Instead, R 150 sent Cathcart a letter explaining that it had terminated the Option, effective immediately, because the parties had not met certain conditions precedent. (ECF No. 80-20.) One of these conditions was R 150's obligation to subdivide Parcel 1 from the remainder of the Property. (See ECF No. 80-2, at 8.) Although R 150 had previously circulated a draft subdivision plat and Cathcart had confirmed that plat's accuracy, R 150 had never filed the plat with Frederick County for approval. (See ECF No. 80-12, at 1, 53-56; ECF No. 80-13, at 2.) (Cathcart's confirmation was not attached to the amended complaint but is attached to the proposed second amended complaint. (ECF No. 80-13.)) R 150 returned the monthly retainers Cathcart had paid to-date, as required by the termination provision. (ECF No. 80-21; see ECF No. 80-2, at 9.)

Plaintiffs responded to this purported termination by filing the instant lawsuit in the Circuit Court of Albemarle County. Their complaint alleges that R 150 has willfully breached its contractual duties and argues that they are entitled to specific performance of the contract. (Pls.' Proposed Second Am. Compl. ¶¶ 61-80.) Specifically, Plaintiffs allege that R 150 breached its contractual duties to not encumber the Property's title, to keep it free from detritus, and to acquire certain government permits. (Id. ¶¶ 45-50.) They also filed a lis pendens on the Property. (Countercl. at 10-13 [ECF No. 29].)

R 150 removed the complaint to this court and filed a counterclaim for slander of title. (Countercl. ¶¶ 29-37.)

The matter is before the court on Plaintiffs' motion for leave to amend their amended complaint (ECF No. 78), R 150's motion to dismiss (ECF No. 13), R 150's motion to quash Reserve's memorandum of lis pendens (ECF No. 45), and R 150's motion for sanctions (ECF No. 32).

II. Standard of Review

Motions to dismiss under Rule 12(b)(6) test the legal sufficiency of a complaint. Edwards v. City of Goldsboro, 178 F.3d 231, 243 (4th Cir. 1999). To survive a Rule 12(b)(6) motion the complaint “must contain sufficient factual matter, accepted as true, to ‘state a claim for relief that is plausible on its face.' Ashcroft v.

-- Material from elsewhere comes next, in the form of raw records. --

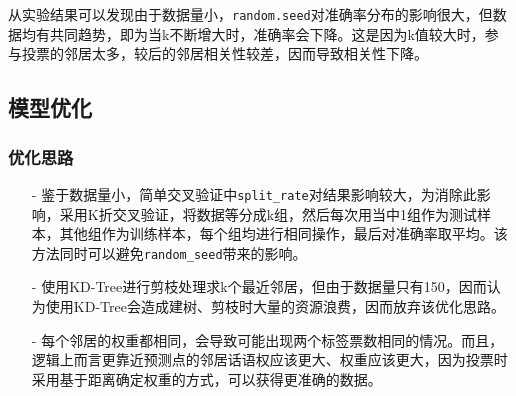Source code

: \documentclass[utf-8]{article}
\begin{document}
从实验结果可以发现由于数据量小，\verb|random.seed|对准确率分布的影响很大，但数据均有共同趋势，即为当k不断增大时，准确率会下降。这是因为k值较大时，参与投票的邻居太多，较后的邻居相关性较差，因而导致相关性下降。

\subsection{模型优化}

\subsubsection{优化思路}
\begin{itemize}
	\item [-] 鉴于数据量小，简单交叉验证中\verb|split_rate|对结果影响较大，为消除此影响，采用K折交叉验证，将数据等分成k组，然后每次用当中1组作为测试样本，其他组作为训练样本，每个组均进行相同操作，最后对准确率取平均。该方法同时可以避免\verb|random_seed|带来的影响。
	\item [-] 使用KD-Tree进行剪枝处理求k个最近邻居，但由于数据量只有150，因而认为使用KD-Tree会造成建树、剪枝时大量的资源浪费，因而放弃该优化思路。
	\item [-] 每个邻居的权重都相同，会导致可能出现两个标签票数相同的情况。而且，逻辑上而言更靠近预测点的邻居话语权应该更大、权重应该更大，因为投票时采用基于距离确定权重的方式，可以获得更准确的数据。
\end{itemize}
\end{document}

Iqbal, 556 U.S. 662, 678 (2009) (quoting Bell Atl. Corp. v. Twombly, 550 U.S. 544, 547 (2007)). A claim is facially plausible when the plaintiff's allegations “allow[] the court to draw the reasonable inference that the defendant is liable for the misconduct alleged.” Id. While a complaint does not need “detailed factual allegations, ” complaints merely offering “labels and conclusions, ” “naked assertion[s] devoid of ‘further factual enhancement, ' or “a formulaic recitation of the elements of a cause of action will not do.” Id. (alteration in original) (internal quotation marks omitted) (quoting Twombly, 550 U.S. at 555, 557). Courts ruling on 12(b)(6) motions can consider documents attached to the complaint as exhibits. Goines v. Valley Cmty. Servs. Bd., 822 F.3d 159, 166 (4th Cir. 2016) (citing ...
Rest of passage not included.